* _WHAT YOU HAVE TO DO_
Which lines of the data below contain "mathbb"? Please show them all.

-=-=-

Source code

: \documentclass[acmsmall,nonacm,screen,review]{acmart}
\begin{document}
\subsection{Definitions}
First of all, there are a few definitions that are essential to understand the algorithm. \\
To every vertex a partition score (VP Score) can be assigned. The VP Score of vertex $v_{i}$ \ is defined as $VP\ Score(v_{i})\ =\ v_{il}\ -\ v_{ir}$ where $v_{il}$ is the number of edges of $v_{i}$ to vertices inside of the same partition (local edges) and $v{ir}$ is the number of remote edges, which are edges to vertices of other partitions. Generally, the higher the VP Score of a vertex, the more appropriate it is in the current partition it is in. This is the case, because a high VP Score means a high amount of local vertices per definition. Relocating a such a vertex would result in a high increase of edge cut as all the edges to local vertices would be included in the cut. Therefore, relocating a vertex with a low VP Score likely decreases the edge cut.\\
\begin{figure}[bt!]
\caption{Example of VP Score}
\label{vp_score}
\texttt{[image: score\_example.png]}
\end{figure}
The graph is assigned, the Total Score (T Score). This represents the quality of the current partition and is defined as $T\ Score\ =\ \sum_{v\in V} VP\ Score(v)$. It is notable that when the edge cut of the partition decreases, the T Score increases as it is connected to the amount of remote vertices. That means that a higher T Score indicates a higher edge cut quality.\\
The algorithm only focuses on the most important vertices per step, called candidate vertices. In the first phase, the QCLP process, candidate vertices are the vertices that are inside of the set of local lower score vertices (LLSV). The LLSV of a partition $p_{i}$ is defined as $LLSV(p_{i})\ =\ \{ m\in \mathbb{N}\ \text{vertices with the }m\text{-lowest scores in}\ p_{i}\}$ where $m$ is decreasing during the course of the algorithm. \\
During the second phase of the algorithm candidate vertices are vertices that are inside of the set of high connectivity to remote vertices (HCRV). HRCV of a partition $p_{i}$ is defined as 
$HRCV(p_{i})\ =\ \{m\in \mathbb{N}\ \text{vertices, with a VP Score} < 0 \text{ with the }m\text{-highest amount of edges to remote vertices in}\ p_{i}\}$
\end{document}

-=-=-

* _TASK RESULT_
The algorithm only focuses on the most important vertices per step, called candidate vertices. In the first phase, the QCLP process, candidate vertices are the vertices that are inside of the set of local lower score vertices (LLSV). The LLSV of a partition $p_{i}$ is defined as $LLSV(p_{i})\ =\ \{ m\in \mathbb{N}\ \text{vertices with the }m\text{-lowest scores in}\ p_{i}\}$ where $m$ is decreasing during the course of the algorithm. \\
$HRCV(p_{i})\ =\ \{m\in \mathbb{N}\ \text{vertices, with a VP Score} < 0 \text{ with the }m\text{-highest amount of edges to remote vertices in}\ p_{i}\}$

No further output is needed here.